[kan] Add new extractor #27959

yhager · 2021-01-25T08:12:22Z

Please follow the guide below

You will be asked some questions, please read them carefully and answer honestly
Put an x into all the boxes [ ] relevant to your pull request (like that [x])
Use Preview tab to see how your pull request will actually look like

Before submitting a pull request make sure you have:

Searched the bugtracker for similar pull requests
Read adding new extractor tutorial
Read youtube-dl coding conventions and adjusted the code to meet them
Covered the code with tests (note that PRs without tests will be REJECTED)
Checked the code with flake8

In order to be accepted and merged into youtube-dl each piece of code must be in public domain or released under Unlicense. Check one of the following options:

I am the original author of this code and I am willing to release it under Unlicense
I am not the original author of this code but it is in public domain or released under Unlicense (provide reliable evidence)

What is the purpose of your pull request?

Bug fix
Improvement
New extractor
New feature

Description of your pull request and other information

New extractor for kan.org.il.
Fixes #26551.

This is my first extractor, I tried to follow the guide the best way I can, please let me know if there are any issues and I will address them.
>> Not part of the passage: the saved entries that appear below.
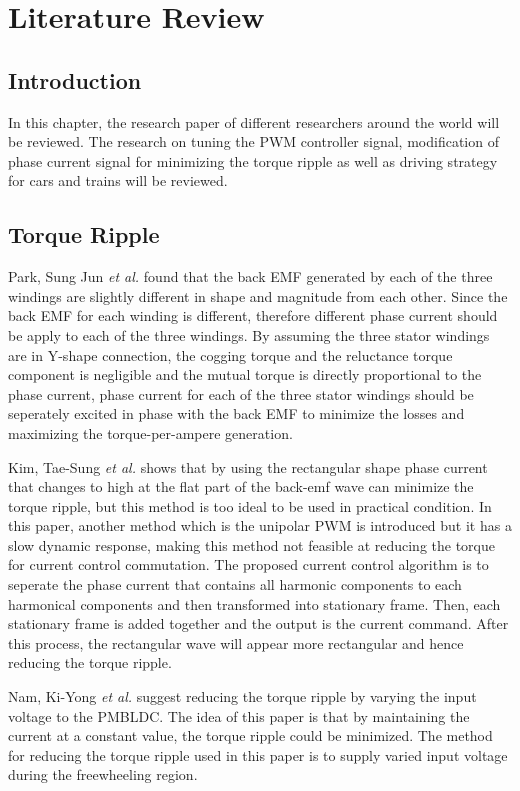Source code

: \chapter{Literature Review}\label{chap:literature}
\section{Introduction}
In this chapter, the research paper of different researchers around the world will be reviewed. The research on tuning the PWM controller signal, modification of phase current signal for minimizing the torque ripple as well as driving strategy for cars and trains will be reviewed.

\section{Torque Ripple}
Park, Sung Jun \textit{et al.} \citep{00824132} found that the back EMF generated by each of the three windings are slightly different in shape and magnitude from each other. Since the back EMF for each winding is different, therefore different phase current should be apply to each of the three windings. By assuming the three stator windings are in Y-shape connection, the cogging torque and the reluctance torque component is negligible and the mutual torque is directly proportional to the phase current, phase current for each of the three stator windings should be seperately excited in phase with the back EMF to minimize the losses and maximizing the torque-per-ampere generation.

Kim, Tae-Sung \textit{et al.} \citep{00976016} shows that by using the rectangular shape phase current that changes to high at the flat part of the back-emf wave can minimize the torque ripple, but this method is too ideal to be used in practical condition. In this paper, another method which is the unipolar PWM is introduced but it has a slow dynamic response, making this method not feasible at reducing the torque for current control commutation. The proposed current control algorithm is to seperate the phase current that contains all harmonic components to each harmonical components and then transformed into stationary frame. Then, each stationary frame is added together and the output is the current command. After this process, the rectangular wave will appear more rectangular and hence reducing the torque ripple.

Nam, Ki-Yong \textit{et al.} \citep{01608454} suggest reducing the torque ripple by varying the input voltage to the PMBLDC. The idea of this paper is that by maintaining the current at a constant value, the torque ripple could be minimized. The method for reducing the torque ripple used in this paper is to supply varied input voltage during the freewheeling region.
dstftw · 2021-01-27T20:04:53Z

youtube_dl/extractor/kan.py

+
+
+class KanIE(InfoExtractor):
+    _VALID_URL = r'https?://(?:www\.)?kan\.org\.il/(?:[iI]tem/\?item[iI]d|program/\?cat[iI]d)=(?P<id>[0-9]+)'


There must be two different extractors: for videos and for playlists.

dstftw · 2021-01-27T20:05:32Z

youtube_dl/extractor/kan.py

+        creator = data.get('author', {}).get('name') or \
+            self._og_search_property('site_name', webpage, fatal=False)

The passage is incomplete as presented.